Showing posts with label Who is at the Risk of Preterm Birth. Show all posts
Showing posts with label Who is at the Risk of Preterm Birth. Show all posts

Saturday, October 31, 2020

What is Preterm Birth?

Preterm birth is one of the biggest concerns of expectant mothers. Approximately 12% of pregnancies result in premature birth. It is also possible to prevent premature birth, also known as premature birth, by eliminating various risk factors. However, sometimes protective measures are not enough, and premature birth can be an inevitable end. The anxiety of expectant mothers on the subject stems from the fear of losing their babies. However, giving birth earlier than it should be does not necessarily mean that the baby will result in death.

What is Preterm Birth

What are Preterm Birth Symptoms?

The most important premature birth symptom is regular and frequent contractions and these contractions intensify over time. However, most women experience false contractions called Braxton-Hicks during pregnancy. This should not be confused with the contractions experienced before premature birth. Pseudo-contractions are not consistent and there is also no increase in frequency. However, it does not cause pain like prenatal contractions. Position change in prenatal contractions does not stop the contraction, but acting in false contractions may stop the contraction.

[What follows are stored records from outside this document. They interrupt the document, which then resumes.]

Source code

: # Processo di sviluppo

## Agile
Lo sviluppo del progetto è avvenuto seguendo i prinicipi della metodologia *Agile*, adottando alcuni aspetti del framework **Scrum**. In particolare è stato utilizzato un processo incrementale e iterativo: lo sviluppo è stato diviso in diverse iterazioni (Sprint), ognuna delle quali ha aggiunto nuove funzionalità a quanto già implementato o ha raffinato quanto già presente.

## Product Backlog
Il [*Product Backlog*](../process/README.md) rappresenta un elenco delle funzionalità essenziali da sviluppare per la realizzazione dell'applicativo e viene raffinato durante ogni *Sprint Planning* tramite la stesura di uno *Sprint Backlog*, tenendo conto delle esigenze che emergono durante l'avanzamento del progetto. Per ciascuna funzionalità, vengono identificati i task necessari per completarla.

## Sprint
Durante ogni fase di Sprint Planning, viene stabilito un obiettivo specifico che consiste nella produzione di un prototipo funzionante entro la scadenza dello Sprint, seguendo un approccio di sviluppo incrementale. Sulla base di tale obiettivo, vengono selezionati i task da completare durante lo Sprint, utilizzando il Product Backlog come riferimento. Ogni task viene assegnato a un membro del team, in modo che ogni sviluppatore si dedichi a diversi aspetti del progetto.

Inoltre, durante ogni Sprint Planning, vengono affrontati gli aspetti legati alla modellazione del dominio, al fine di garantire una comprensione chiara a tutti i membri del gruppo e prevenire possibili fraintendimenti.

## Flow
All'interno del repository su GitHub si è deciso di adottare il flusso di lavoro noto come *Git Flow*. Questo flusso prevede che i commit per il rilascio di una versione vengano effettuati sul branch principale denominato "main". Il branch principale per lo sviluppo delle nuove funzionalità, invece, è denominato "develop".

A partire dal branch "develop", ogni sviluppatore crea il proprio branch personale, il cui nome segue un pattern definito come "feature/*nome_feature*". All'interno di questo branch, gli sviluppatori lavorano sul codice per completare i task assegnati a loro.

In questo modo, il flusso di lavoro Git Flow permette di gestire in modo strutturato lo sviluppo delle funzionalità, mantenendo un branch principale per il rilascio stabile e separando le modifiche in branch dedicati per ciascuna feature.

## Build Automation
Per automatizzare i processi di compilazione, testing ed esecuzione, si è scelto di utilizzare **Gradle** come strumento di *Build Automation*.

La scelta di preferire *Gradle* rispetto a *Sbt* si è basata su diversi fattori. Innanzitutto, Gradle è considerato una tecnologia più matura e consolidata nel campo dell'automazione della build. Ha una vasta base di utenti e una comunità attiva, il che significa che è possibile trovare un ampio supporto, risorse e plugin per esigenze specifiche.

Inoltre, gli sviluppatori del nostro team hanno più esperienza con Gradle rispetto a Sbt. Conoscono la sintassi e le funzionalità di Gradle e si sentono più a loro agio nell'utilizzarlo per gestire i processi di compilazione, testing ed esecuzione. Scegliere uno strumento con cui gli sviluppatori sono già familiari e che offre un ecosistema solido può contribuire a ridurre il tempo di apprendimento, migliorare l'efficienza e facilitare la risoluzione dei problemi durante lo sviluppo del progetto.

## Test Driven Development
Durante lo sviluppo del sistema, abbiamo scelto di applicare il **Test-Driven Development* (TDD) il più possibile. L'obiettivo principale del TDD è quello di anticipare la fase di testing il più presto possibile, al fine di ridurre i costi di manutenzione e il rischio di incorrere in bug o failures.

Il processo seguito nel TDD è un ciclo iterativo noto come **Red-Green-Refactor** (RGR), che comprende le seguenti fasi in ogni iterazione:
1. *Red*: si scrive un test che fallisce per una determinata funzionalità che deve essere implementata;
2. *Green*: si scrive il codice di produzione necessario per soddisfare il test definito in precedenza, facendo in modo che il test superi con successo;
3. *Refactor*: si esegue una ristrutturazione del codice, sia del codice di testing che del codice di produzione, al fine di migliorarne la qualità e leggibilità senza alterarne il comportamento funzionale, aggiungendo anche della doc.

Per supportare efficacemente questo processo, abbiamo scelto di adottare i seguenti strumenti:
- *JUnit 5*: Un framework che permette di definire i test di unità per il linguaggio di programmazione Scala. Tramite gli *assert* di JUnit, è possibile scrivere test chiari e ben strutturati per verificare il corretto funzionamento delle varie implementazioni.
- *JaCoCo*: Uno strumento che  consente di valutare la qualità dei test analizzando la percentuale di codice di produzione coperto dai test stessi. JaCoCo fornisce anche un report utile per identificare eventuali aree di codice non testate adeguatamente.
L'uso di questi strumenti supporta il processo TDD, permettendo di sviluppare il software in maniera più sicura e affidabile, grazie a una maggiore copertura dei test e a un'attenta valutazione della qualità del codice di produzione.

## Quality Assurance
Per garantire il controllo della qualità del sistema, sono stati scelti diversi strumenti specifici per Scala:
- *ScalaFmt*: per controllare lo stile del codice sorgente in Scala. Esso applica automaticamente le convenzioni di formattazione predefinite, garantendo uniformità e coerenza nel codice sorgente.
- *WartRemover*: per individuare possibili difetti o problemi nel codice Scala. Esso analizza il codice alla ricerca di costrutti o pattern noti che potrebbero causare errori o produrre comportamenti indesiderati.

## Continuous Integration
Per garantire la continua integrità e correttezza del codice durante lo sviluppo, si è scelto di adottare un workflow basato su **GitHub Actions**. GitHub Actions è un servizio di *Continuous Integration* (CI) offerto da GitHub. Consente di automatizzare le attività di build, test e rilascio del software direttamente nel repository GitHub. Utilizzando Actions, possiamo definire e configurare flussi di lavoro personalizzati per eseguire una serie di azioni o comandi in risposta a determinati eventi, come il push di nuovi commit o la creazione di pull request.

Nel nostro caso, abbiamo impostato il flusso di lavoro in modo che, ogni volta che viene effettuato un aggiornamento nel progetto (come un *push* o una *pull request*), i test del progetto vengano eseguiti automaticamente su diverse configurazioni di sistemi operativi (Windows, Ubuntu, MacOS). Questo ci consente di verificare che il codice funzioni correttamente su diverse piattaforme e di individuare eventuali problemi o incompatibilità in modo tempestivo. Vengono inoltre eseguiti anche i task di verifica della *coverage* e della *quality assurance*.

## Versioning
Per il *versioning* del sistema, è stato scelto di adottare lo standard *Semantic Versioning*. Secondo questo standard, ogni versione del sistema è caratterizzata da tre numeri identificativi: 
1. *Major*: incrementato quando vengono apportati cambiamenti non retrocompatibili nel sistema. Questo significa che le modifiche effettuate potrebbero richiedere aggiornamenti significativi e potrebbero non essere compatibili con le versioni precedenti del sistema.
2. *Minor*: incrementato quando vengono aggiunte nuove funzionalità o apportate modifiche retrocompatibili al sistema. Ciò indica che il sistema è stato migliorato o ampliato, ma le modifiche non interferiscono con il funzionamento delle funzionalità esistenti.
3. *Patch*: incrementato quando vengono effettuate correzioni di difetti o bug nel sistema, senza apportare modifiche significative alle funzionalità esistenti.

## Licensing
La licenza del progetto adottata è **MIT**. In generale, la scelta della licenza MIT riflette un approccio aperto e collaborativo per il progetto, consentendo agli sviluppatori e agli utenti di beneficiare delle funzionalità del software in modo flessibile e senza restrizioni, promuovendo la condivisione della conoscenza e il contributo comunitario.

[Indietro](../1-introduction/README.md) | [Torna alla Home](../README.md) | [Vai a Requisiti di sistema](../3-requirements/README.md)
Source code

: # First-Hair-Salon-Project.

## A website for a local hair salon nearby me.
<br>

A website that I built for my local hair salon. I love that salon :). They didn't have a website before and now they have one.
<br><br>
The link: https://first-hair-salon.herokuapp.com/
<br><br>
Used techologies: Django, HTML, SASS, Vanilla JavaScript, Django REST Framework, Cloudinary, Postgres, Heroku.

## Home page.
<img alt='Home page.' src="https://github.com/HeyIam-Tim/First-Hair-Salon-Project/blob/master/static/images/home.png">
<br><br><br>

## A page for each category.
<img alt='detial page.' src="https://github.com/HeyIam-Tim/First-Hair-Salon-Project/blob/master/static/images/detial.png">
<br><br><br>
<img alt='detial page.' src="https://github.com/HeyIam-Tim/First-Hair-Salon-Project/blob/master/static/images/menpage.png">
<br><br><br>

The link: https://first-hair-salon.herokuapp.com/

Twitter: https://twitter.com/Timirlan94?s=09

Frequent urination and an increase in vaginal discharge are also symptoms of preterm labor. This condition may be accompanied by a bleeding in the form of vaginal bleeding or spotting. The expectant mother feels serious pressure on her pelvis. Spasm every 10 minutes and headache are among these symptoms. Headache usually occurs at the back of the head and is permanent in some expectant mothers and temporary in others.

In the lower part of the abdomen, a cramp like the menstrual period is also on the list of early birth symptoms. Symptoms include increased vaginal discharge, nausea, vomiting and diarrhea. Considering all these symptoms, expectant mothers should consult with their doctor immediately if they suspect about premature birth. Especially, the frequency of contractions for 10 minutes or less, increasing in intensity is the most important symptom and you should contact your doctor without wasting time.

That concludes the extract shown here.